(Excerpted data Opens)

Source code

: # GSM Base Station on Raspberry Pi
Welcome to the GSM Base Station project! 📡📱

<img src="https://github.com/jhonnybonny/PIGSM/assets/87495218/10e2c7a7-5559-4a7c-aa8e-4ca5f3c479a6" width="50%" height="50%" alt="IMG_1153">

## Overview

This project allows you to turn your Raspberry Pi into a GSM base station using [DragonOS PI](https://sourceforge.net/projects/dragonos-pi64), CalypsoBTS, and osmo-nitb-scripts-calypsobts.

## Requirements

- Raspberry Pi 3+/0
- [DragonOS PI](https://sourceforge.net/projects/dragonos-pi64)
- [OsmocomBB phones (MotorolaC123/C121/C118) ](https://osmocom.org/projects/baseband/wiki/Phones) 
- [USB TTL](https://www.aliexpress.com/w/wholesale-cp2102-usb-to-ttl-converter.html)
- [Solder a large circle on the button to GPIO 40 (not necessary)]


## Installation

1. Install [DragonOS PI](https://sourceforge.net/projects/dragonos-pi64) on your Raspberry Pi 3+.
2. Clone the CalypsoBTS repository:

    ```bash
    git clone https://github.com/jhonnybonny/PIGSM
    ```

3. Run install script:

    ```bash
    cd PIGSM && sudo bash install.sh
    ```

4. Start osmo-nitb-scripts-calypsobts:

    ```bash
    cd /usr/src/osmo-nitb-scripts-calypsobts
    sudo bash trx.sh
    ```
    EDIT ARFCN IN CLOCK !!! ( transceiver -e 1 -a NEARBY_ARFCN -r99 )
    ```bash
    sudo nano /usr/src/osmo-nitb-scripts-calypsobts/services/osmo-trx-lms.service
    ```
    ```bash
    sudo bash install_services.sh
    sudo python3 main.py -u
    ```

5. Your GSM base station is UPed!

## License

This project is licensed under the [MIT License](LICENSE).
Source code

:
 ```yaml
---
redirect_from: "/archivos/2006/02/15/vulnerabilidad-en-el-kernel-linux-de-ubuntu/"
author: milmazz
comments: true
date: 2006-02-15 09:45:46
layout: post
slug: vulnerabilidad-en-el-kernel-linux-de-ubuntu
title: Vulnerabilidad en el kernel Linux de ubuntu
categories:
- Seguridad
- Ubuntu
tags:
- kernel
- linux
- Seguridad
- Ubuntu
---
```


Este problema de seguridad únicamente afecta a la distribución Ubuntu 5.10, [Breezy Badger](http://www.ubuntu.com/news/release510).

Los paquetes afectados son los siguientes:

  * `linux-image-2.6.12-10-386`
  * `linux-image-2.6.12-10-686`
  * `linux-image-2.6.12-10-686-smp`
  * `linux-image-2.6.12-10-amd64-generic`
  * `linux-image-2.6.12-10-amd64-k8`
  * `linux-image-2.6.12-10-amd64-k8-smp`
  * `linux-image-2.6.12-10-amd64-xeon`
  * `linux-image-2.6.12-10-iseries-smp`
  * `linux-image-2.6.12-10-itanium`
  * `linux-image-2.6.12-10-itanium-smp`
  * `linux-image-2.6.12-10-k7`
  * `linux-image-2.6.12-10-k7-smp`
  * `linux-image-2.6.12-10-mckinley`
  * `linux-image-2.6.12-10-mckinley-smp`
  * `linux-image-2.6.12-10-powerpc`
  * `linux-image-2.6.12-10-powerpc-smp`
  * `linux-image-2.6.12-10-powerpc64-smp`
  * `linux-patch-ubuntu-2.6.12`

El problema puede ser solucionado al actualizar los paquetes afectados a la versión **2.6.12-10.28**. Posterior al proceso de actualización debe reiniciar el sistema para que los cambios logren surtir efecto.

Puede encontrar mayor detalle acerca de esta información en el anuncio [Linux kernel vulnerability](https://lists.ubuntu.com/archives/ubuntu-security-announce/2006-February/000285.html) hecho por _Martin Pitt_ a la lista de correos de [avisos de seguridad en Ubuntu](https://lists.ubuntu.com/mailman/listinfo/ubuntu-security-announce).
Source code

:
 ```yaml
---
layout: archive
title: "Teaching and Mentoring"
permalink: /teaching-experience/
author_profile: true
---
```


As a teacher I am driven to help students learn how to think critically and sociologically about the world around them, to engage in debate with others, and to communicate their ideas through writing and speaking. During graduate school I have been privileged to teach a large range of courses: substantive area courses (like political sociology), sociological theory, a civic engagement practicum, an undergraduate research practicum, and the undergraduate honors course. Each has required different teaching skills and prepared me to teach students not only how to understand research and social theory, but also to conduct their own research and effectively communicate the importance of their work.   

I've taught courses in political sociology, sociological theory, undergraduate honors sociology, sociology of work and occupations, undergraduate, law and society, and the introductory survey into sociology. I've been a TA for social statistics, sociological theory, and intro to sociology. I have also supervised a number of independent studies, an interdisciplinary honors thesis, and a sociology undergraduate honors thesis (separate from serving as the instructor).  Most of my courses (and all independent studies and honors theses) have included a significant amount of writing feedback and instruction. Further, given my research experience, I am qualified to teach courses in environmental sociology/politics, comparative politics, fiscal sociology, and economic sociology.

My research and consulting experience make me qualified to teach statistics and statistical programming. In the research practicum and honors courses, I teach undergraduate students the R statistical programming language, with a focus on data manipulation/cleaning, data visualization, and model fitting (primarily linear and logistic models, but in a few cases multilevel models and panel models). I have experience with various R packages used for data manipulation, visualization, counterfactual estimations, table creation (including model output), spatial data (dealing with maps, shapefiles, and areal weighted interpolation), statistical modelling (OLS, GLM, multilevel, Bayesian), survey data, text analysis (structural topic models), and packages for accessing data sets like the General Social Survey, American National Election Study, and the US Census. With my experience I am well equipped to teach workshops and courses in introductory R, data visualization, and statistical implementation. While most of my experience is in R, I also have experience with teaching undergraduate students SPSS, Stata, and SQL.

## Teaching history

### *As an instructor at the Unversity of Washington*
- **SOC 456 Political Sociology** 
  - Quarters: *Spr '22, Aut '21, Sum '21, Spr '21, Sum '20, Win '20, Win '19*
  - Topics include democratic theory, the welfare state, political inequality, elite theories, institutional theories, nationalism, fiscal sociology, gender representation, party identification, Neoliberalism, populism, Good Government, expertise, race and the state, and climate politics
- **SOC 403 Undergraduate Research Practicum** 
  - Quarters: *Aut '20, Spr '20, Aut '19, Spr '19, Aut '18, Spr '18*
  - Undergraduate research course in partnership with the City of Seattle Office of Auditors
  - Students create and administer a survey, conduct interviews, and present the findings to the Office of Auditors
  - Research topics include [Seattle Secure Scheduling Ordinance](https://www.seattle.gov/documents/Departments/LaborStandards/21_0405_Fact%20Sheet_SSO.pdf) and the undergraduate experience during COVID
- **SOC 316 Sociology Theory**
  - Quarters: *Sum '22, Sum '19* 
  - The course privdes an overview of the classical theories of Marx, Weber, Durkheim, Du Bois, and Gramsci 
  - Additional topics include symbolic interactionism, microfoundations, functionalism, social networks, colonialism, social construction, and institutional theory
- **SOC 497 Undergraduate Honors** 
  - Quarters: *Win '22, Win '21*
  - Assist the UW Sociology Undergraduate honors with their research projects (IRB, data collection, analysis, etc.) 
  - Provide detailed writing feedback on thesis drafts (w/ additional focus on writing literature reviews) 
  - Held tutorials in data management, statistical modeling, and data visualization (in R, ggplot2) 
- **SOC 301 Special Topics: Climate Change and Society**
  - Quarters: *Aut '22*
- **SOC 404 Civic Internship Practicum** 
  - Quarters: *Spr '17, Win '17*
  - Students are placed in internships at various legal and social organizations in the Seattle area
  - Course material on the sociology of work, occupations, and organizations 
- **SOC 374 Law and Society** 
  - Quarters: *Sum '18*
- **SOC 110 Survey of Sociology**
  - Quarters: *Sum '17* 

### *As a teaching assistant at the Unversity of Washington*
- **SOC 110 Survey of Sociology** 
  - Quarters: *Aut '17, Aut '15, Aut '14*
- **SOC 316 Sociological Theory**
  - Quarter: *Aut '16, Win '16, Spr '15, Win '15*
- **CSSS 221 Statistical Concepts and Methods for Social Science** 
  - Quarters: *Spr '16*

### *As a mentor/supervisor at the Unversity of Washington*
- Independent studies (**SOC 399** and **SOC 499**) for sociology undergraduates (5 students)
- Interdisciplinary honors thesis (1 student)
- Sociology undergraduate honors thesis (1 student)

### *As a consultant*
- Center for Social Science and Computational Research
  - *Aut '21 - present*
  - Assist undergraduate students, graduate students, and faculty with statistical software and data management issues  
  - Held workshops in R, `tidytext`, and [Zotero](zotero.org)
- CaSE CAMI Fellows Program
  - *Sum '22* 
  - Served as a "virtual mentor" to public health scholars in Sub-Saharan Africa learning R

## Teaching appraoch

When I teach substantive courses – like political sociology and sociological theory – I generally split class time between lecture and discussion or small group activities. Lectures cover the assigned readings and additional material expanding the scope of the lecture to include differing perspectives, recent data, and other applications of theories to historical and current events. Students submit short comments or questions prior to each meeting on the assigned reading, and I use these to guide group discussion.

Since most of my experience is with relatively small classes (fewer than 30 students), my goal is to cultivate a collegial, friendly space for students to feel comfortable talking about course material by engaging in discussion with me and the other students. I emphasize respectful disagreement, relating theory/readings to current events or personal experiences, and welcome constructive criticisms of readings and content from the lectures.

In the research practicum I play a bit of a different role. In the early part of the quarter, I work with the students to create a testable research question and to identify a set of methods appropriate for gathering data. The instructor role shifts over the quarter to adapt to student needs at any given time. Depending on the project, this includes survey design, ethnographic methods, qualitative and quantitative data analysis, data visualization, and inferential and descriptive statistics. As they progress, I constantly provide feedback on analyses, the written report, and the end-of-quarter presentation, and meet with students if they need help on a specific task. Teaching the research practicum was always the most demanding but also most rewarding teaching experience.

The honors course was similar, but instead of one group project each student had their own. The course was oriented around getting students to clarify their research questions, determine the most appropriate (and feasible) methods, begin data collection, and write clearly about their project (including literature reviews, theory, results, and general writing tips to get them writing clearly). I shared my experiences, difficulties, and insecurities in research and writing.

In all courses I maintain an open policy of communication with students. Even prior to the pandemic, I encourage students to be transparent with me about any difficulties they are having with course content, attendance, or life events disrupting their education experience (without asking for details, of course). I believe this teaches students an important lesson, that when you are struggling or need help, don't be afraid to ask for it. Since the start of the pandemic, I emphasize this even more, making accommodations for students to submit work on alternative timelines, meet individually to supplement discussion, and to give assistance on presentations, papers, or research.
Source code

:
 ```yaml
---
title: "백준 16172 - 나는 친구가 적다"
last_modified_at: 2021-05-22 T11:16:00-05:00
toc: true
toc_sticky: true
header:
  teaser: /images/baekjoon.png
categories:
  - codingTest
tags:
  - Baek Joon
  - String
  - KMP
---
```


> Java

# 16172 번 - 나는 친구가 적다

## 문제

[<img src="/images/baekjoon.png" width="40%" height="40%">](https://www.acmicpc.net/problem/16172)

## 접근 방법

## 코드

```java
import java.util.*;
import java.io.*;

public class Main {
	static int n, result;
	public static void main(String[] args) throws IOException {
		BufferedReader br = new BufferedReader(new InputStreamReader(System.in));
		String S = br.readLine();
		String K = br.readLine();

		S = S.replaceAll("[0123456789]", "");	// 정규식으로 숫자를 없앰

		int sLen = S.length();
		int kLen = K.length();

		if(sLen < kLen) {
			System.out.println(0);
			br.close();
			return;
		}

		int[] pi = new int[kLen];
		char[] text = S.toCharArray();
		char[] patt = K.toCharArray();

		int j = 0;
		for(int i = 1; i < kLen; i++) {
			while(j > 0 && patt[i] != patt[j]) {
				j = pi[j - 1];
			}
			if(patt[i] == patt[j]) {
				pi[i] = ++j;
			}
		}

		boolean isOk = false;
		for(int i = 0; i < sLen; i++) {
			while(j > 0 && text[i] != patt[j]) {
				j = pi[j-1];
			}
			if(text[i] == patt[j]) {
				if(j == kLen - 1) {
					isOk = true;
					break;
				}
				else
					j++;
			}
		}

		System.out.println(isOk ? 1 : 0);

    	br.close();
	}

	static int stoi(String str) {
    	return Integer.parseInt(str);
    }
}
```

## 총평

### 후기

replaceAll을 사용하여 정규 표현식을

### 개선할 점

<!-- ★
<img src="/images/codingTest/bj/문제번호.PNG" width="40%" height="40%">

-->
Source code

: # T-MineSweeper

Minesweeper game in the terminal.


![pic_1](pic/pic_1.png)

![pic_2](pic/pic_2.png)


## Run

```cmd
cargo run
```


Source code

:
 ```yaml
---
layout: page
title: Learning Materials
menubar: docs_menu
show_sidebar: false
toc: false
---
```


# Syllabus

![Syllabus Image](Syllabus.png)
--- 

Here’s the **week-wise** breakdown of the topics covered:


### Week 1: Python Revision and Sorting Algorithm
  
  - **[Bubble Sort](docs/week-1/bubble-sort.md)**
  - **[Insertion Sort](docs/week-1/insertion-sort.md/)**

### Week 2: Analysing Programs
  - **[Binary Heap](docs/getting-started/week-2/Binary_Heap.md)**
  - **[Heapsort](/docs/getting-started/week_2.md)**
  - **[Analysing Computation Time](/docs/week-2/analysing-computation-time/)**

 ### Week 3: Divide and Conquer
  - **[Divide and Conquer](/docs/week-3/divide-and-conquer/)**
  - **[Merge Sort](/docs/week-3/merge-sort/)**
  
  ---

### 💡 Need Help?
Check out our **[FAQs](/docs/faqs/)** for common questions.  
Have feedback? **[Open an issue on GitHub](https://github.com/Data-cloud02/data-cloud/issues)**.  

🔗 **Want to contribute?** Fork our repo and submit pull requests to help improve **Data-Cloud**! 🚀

(Excerpted data Closes)

Look through the entries above; find each line with the word "nitb" and copy it.

#### [Finished exercise]
This project allows you to turn your Raspberry Pi into a GSM base station using [DragonOS PI](https://sourceforge.net/projects/dragonos-pi64), CalypsoBTS, and osmo-nitb-scripts-calypsobts.
4. Start osmo-nitb-scripts-calypsobts:
    cd /usr/src/osmo-nitb-scripts-calypsobts
    sudo nano /usr/src/osmo-nitb-scripts-calypsobts/services/osmo-trx-lms.service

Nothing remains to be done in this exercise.